Here are a few cases and stories I did not have time to write up but seemed either important or irritating enough to mention:
- Electronic Recording Pilot Program: Last month, the 'remote court reporting' bill AB3013 was signed into law, allowing the LA, Ventura, and San Diego trial courts to conduct pilot projects to study using remote court reporting to make verbatim transcripts. (Note: Don’t get too excited: past successful pilot programs still failed to get renewed.)
- Challenge to $15M punitives award deemed forfeited. The defendant failed to comply with its obligation to provide its financial information. But the plaintiff cobbled together a presentation at the punitives phase, with the jury returning an award of $15M. Result on appeal: by failing to respond, defendant forfeited its challenge that the amount was excessive. (Mosley v. Pacifica Bakersfield, L.P. (D5 Sep. 19, 2024 No. F084699) (nonpub. opn.).

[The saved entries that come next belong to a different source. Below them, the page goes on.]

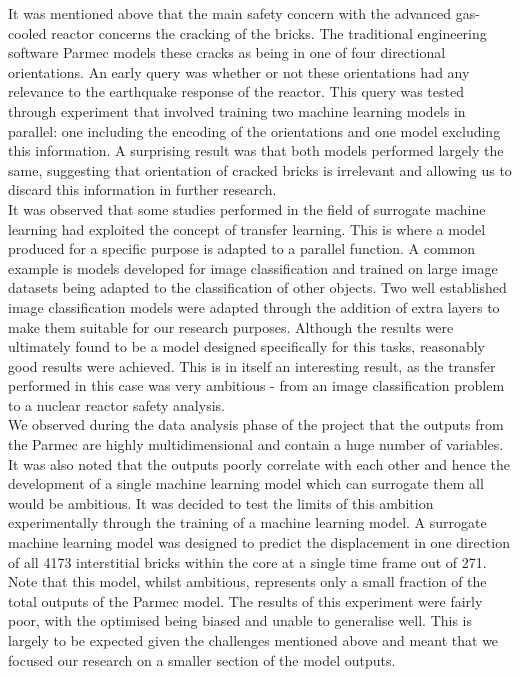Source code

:  \noindent
 It was mentioned above that the main safety concern with the advanced gas-cooled reactor concerns the cracking of the bricks. The traditional engineering software Parmec models these cracks as being in one of four directional orientations. An early query was whether or not these orientations had any relevance to the earthquake response of the reactor. This query was tested through experiment that involved training two machine learning models in parallel: one including the encoding of the orientations and one model excluding this information. A surprising result was that both models performed largely the same, suggesting that orientation of cracked bricks is irrelevant and allowing us to discard this information in further research. \\
 
 \noindent 
 It was observed that some studies performed in the field of surrogate machine learning had exploited the concept of transfer learning. This is where a model produced for a specific purpose is adapted to a parallel function. A common example is models developed for image classification and trained on large image datasets being adapted to the classification of other objects. Two well established image classification models were adapted through the addition of extra layers to make them suitable for our research purposes. Although the results were ultimately found to be a model designed specifically for this tasks, reasonably good results were achieved. This is in itself an interesting result, as the transfer performed in this case was very ambitious - from an image classification problem to a nuclear reactor safety analysis.
 \\
  
 \noindent 
 We observed during the data analysis phase of the project that the outputs from the Parmec are highly multidimensional and contain a huge number of variables. It was also noted that the outputs poorly correlate with each other and hence the development of a single machine learning model which can surrogate them all would be ambitious. It was decided to test the limits of this ambition experimentally through the training of a machine learning model. A surrogate machine learning model was designed to predict the displacement in one direction of all 4173 interstitial bricks within the core at a single time frame out of 271. Note that this model, whilst ambitious, represents only a small fraction of the total outputs of the Parmec model. The results of this experiment were fairly poor, with the optimised being biased and unable to generalise well. This is largely to be expected given the challenges mentioned above and meant that we focused our research on a smaller section of the model outputs. \\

- En Banc Tribalism: The tribal jurisdiction case Lexington Ins. Co. v. Smith (CA9 Sep. 16, 2024) No. 22-35784, didn’t seem that interesting, and the court denied en banc review. But five judges joined Judge Bumatay’s dissent from the denial (called a “dissental”), and more surprising, the three panel members coauthored a concurrence in the denial, joined by a whopping 16 judges. Pretty rare for a case that doesn’t otherwise make news.
- Indemnity Clause Is Not an Attorneys’ Fees Clause: In Hr E&I, Inc. v. Chang Ho Ahn (D1d1 Sep. 20, 2024 No. A168047) [nonpub. opn.], the court affirmed denial of attorneys’ fees. True, there was an indemnity clause calling for attorneys’ fees. But the indemnity clause only described recovery in third-party claims. Not in disputes among the contracting parties.
- To Avoid Unjust Result, Unambiguous Statute Held Ambiguous: Wealthy father refuses to support his autistic adult child. His child gets some miserly government aid, and a statute clearly says that if you get government aid you can’t compel aid from the parent. But that’s a monstrous result so the panel in In re Marriage of Cady and Gamick (D2d1 Sep. 25, 2024 No. B326716) finds the statute to be ambiguous. Even when it’s clearly not. (Comment: In other cases when statute leads to a harsh result, the panel will call for the Legislature to fix the statute. But the panel here, having taken preventive action itself, leaves the sharp edge of the statute in place. But it did publish its opinion. It’s clearly the right result for these parties, but it leaves rather a mess of the statutes—anyone reading the statutes unaided by a copy of this opinion will come away with a totally opposite understanding.)